### ACTION ITEM
Write out again, exactly, the lines below starting at the one with "Normally, when developer" and ending at the one with "Feature branch is".
##### DATA FOR ANALYSIS #####
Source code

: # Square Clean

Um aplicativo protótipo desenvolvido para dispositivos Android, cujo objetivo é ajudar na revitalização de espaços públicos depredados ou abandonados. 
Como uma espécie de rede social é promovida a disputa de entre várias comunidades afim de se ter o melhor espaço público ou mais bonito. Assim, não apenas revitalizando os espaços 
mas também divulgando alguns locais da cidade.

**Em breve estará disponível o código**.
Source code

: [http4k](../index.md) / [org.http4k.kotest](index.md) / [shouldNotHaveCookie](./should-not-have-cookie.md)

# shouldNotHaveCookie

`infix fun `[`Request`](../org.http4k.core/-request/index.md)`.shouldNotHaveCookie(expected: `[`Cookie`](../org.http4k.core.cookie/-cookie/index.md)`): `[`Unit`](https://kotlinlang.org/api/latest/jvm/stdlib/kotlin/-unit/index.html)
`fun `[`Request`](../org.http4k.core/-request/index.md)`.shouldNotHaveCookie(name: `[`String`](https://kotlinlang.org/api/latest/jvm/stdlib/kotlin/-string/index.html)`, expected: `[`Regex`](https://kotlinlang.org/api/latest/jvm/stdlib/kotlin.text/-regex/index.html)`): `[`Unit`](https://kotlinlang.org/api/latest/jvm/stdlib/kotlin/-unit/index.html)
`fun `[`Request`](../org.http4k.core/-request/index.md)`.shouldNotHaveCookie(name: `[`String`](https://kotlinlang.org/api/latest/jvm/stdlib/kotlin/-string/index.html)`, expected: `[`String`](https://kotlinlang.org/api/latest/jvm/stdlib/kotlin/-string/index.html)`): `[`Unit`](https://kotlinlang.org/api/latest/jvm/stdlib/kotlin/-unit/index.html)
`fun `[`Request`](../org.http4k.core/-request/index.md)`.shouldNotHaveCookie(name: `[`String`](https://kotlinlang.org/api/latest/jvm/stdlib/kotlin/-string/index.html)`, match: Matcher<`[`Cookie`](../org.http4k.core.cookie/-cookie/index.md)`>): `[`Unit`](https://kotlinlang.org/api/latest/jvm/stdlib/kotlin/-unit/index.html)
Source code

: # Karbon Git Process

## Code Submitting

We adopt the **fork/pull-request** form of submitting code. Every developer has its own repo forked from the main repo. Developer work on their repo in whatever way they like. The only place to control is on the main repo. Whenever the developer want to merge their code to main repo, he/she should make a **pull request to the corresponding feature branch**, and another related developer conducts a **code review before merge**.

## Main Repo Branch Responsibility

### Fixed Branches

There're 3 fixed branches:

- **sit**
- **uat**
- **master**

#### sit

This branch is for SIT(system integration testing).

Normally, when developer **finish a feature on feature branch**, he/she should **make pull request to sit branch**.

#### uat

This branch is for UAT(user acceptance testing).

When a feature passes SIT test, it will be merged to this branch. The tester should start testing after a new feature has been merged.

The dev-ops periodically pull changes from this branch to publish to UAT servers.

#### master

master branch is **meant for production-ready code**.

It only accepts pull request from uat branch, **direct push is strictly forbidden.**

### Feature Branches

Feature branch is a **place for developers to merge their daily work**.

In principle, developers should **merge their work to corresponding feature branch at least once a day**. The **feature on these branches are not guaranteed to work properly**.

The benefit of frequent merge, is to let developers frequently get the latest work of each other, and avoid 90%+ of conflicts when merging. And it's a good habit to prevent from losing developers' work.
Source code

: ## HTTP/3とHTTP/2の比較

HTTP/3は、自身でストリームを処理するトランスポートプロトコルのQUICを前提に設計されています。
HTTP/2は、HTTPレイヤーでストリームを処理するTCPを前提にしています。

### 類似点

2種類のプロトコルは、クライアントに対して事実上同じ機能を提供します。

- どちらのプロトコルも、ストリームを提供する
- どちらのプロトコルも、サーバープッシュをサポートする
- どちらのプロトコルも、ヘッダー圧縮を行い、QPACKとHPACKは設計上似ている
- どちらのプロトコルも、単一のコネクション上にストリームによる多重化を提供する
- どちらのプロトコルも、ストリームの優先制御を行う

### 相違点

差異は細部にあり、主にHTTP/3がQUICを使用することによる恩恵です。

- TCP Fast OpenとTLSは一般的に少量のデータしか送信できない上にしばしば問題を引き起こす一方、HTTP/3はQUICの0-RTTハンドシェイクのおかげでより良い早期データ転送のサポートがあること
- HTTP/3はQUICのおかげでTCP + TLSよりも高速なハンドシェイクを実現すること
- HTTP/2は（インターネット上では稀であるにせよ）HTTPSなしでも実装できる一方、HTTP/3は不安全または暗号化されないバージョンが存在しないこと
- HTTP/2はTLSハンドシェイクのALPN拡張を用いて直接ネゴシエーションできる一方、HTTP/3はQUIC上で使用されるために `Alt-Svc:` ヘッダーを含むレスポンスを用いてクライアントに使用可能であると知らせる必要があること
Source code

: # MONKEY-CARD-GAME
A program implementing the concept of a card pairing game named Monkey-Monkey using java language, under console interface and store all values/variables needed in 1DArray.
#####
##### DATA FOR ANALYSIS #####
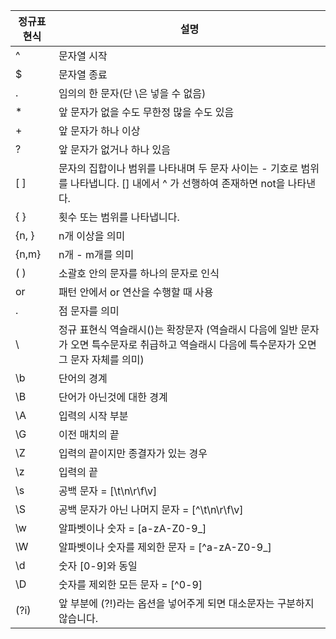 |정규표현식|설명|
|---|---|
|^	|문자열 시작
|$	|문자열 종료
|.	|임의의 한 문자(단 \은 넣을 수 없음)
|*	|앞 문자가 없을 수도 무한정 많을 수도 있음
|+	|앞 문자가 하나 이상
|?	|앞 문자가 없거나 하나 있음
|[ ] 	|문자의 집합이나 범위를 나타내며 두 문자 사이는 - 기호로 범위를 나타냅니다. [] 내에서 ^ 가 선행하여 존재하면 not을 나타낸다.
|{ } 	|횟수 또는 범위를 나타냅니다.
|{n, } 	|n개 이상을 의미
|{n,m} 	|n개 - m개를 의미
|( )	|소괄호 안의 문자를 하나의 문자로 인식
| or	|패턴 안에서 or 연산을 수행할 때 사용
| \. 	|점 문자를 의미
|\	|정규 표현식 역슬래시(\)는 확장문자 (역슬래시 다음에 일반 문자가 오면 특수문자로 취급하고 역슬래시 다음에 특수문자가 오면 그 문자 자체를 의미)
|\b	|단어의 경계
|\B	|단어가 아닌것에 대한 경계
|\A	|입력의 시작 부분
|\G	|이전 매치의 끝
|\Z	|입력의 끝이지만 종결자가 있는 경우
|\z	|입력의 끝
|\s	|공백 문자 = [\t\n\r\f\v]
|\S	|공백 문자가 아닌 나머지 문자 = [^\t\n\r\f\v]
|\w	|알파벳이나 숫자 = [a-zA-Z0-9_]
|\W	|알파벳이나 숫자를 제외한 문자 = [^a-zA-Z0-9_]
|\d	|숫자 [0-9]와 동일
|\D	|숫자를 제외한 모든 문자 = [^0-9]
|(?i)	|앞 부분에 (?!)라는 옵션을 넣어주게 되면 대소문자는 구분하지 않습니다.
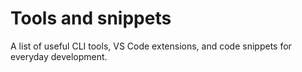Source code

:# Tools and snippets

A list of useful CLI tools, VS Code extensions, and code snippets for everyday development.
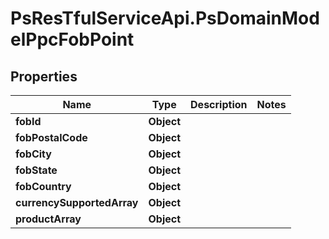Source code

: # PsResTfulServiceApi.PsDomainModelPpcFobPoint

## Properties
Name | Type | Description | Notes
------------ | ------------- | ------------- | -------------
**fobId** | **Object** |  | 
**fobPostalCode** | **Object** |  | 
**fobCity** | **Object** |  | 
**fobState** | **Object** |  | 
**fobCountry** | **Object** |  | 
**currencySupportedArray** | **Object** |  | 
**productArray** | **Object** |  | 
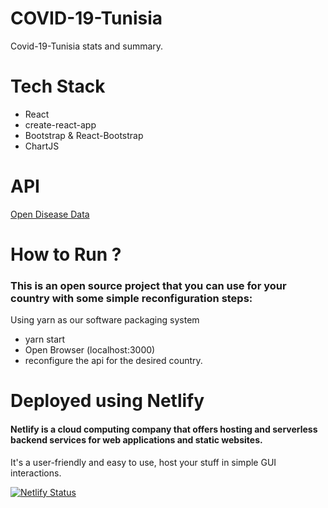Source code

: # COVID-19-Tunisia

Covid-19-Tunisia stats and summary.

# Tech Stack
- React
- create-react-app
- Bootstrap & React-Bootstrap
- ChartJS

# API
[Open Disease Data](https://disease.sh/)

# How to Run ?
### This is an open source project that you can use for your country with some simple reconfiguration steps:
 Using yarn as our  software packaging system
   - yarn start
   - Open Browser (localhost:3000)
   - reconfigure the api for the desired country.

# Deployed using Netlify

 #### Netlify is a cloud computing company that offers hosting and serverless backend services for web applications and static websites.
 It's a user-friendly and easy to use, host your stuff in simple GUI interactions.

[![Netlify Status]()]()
#####
### TASK SOLUTION
Normally, when developer **finish a feature on feature branch**, he/she should **make pull request to sit branch**.

#### uat

This branch is for UAT(user acceptance testing).

When a feature passes SIT test, it will be merged to this branch. The tester should start testing after a new feature has been merged.

The dev-ops periodically pull changes from this branch to publish to UAT servers.

#### master

master branch is **meant for production-ready code**.

It only accepts pull request from uat branch, **direct push is strictly forbidden.**

### Feature Branches

Feature branch is a **place for developers to merge their daily work**.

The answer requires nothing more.